*** Dataset records
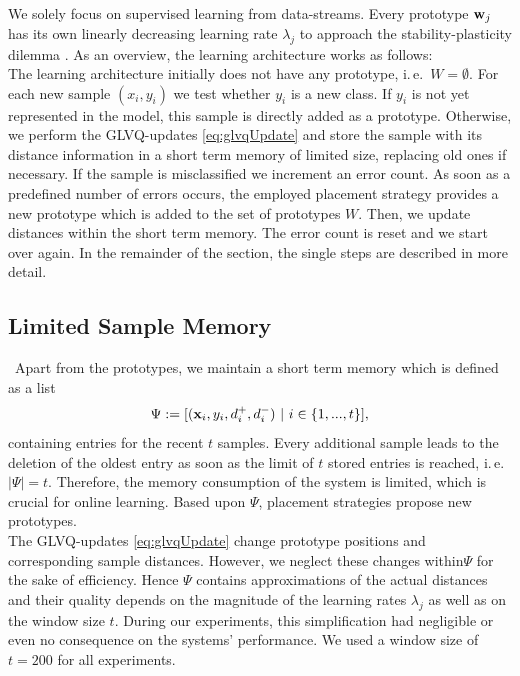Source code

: \documentclass[conference]{IEEEtran}
\begin{document}
We solely focus on supervised learning from data-streams. Every prototype $\mathbf{w}_j$ has its own linearly decreasing learning rate $\lambda_j$ to approach the stability-plasticity dilemma \cite{PN0805}.
As an overview, the learning architecture works as follows:\\
The learning architecture initially does not have any prototype, i.\,e.\ $W=\emptyset$.
For each new sample $(x_i,y_i)$ we test whether $y_i$ is a new class.
If $y_i$ is not yet represented in the model, this sample is directly added as a prototype.
Otherwise, we
perform the GLVQ-updates \eqref{eq:glvqUpdate} and store the sample with its distance information in a short term memory of limited size, replacing old ones if necessary. 
If the sample is misclassified we increment an error count. As soon as a predefined number of errors occurs, the employed placement strategy provides a new prototype which 
is added to the set of prototypes $W$. Then, we update distances within the short term memory.
The error count is reset and we start over again.
In the remainder of the section, the single steps are described in more detail. 
\subsection{Limited Sample Memory}\
Apart from the prototypes, we maintain a short term memory which is defined as a list
\begin{equation}\label{eq:Psi}
\Psi:= [ (\x_i,y_i,d^+_i,d^-_i) \ |\ i \in \{1,...,t\}],
\end{equation}
containing entries for the recent $t$ samples. Every additional sample leads to the deletion of the oldest entry as soon as the limit of $t$ stored entries is reached,
i.\,e.\ $|\Psi|=t$. Therefore, the memory consumption of the system is limited, which is crucial for online learning. 
Based upon $\Psi$, placement strategies propose new prototypes.\\
The GLVQ-updates \eqref{eq:glvqUpdate} change prototype positions and corresponding sample distances.  
However, we neglect these changes within$\Psi$ for the sake of efficiency. 
Hence $\Psi$ contains approximations of the actual distances and their quality depends on the magnitude of 
the learning rates $\lambda_j$ as well as on the window size $t$. During our experiments, this simplification had negligible 
or even no consequence on the systems' performance. We used a window size of $t=200$ for all experiments.
\end{document}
******
▶ **Exercise instructions**:
What do the lines above say from the one containing "The error count" down to the one containing "corresponding sample distances."? Return them exactly, both end lines included, and only them.

▶ **Written solution**:
The error count is reset and we start over again.
In the remainder of the section, the single steps are described in more detail. 
\subsection{Limited Sample Memory}\
Apart from the prototypes, we maintain a short term memory which is defined as a list
\begin{equation}\label{eq:Psi}
\Psi:= [ (\x_i,y_i,d^+_i,d^-_i) \ |\ i \in \{1,...,t\}],
\end{equation}
containing entries for the recent $t$ samples. Every additional sample leads to the deletion of the oldest entry as soon as the limit of $t$ stored entries is reached,
i.\,e.\ $|\Psi|=t$. Therefore, the memory consumption of the system is limited, which is crucial for online learning. 
Based upon $\Psi$, placement strategies propose new prototypes.\\
The GLVQ-updates \eqref{eq:glvqUpdate} change prototype positions and corresponding sample distances.  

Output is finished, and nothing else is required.